L’influenza pascoliana
Per molti decenni il dibattito critico intorno alla posizione storico-letteraria di Pascoli è stato dominato da una domanda ricorrente: l’autore di Myricae ha chiuso l’Ottocento o aperto il Novecento? In altre parole, la sua poesia va messa in relazione con le tendenze del tardo-Romanticismo, del Positivismo e del Simbolismo di fine secolo, è da considerare in una posizione di cerniera tra due epoche o va intesa come il fondamentale punto di avvio di alcuni, successivi filoni della lirica italiana novecentesca?
Come suggerisce la studiosa Niva Lorenzini, cercare parentele vincolanti con la produzione successiva determina «confuse e interessate assimilazioni»: sottrarre Pascoli al suo tempo significa, per paradosso, togliere forza alla novità della sua poetica in una stagione della nostra letteratura ancora legata ai modelli classicheggianti della produzione carducciana.

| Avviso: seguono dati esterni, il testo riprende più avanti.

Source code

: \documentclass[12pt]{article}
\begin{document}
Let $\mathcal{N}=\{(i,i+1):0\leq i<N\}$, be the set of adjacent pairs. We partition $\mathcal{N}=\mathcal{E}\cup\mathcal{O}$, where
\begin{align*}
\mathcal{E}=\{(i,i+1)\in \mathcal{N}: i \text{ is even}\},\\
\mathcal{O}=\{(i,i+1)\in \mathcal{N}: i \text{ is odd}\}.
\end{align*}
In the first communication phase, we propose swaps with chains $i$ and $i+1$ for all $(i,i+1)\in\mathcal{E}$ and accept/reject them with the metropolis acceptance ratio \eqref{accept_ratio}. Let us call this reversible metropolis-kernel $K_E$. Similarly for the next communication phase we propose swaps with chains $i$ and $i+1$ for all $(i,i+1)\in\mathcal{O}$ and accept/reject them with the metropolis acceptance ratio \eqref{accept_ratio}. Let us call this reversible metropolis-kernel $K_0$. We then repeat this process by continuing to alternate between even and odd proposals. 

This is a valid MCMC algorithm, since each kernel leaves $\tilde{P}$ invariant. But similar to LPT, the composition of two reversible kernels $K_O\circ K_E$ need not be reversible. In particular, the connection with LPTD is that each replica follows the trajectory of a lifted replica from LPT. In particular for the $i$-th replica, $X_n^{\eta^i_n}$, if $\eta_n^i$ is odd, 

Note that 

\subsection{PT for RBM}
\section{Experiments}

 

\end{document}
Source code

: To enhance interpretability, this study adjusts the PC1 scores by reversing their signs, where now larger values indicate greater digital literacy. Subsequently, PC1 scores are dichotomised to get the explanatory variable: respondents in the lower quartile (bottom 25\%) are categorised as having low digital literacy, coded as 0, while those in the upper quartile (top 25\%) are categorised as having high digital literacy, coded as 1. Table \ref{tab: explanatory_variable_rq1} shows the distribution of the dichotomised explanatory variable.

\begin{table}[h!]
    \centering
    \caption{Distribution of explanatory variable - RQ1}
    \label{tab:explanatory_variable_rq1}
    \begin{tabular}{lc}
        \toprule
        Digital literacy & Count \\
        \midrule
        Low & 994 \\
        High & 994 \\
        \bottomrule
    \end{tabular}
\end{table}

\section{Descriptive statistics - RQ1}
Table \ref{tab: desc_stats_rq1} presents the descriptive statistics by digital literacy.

D’altro canto, se è vero che molti motivi e caratteri dei versi di Pascoli appartengono a un orizzonte geografico e cronologico limitato (si pensi alla rappresentazione del mondo contadino), è altrettanto vero che il debito che molti poeti delle generazioni successive scontano nei suoi confronti è innegabile: dai Crepuscolari a Saba fino ad Ungaretti e oltre.